Gold Is Back In Style Shut out in '97, the U.S. rebounded to its best world championship showing ever
Two years ago, at the 1997 World Amateur Boxing Championships in
Budapest, you had to come early if you wanted to see American
fighters. Not one survived the quarterfinals. The U.S. amateur
program, which had produced and nurtured the likes of Muhammad
Ali, Sugar Ray Leonard, Roy Jones and Oscar De La Hoya, was on
the ropes and taking a licking.
The Humbling in Hungary was due in large part to the cocky
attitude of the American fighters. They didn't bother to adapt
their brawling, body-pummeling styles to the demands of the
sport's computer scoring system, which had been instituted in
1989 and emphasizes landing clean punches that the judges can
easily see. Says new national coach Tom Mustin of the '97 U.S.
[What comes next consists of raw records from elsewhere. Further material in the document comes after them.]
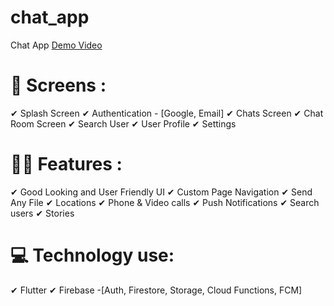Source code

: # chat_app

Chat App
[Demo Video](https://youtu.be/oRJ5NDMHBPc)

# 📱 Screens :
✔ Splash Screen
✔ Authentication - [Google, Email]
✔ Chats Screen
✔ Chat Room Screen
✔ Search User
✔ User Profile
✔ Settings


# 👩‍💻 Features :
✔ Good Looking and User Friendly UI
✔ Custom Page Navigation
✔ Send Any File
✔ Locations
✔ Phone & Video calls
✔ Push Notifications
✔ Search users
✔ Stories

# 💻 Technology use:
✔ Flutter
✔ Firebase -[Auth, Firestore, Storage, Cloud Functions, FCM]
boxers, "They had entourages as big as their egos, brought their
lawyers to camp and acted as if the gold medals were already
around their necks."
The selfless bunch Mustin brought to last week's worlds in
Houston worked the computers with Bill Gatesian cunning. Helped
by some dubious judging that led to a late Cuban pullout, Team
USA won four gold medals--its best-ever showing at the
championships. Among those bearing gold were featherweight
Ricardo Juarez, a Houstonian called Cadillac because he jogs
like he's reclining in an Eldorado; Sacramento light heavyweight
Michael Simms Jr., whose nickname Mr. Smell Good derives from
his custom of dabbing cologne on his hand wraps ("So I won't
offend"); and light flyweight Brian Viloria, whose Honolulu
birthright earned him the inevitable handle Hawaiian Punch.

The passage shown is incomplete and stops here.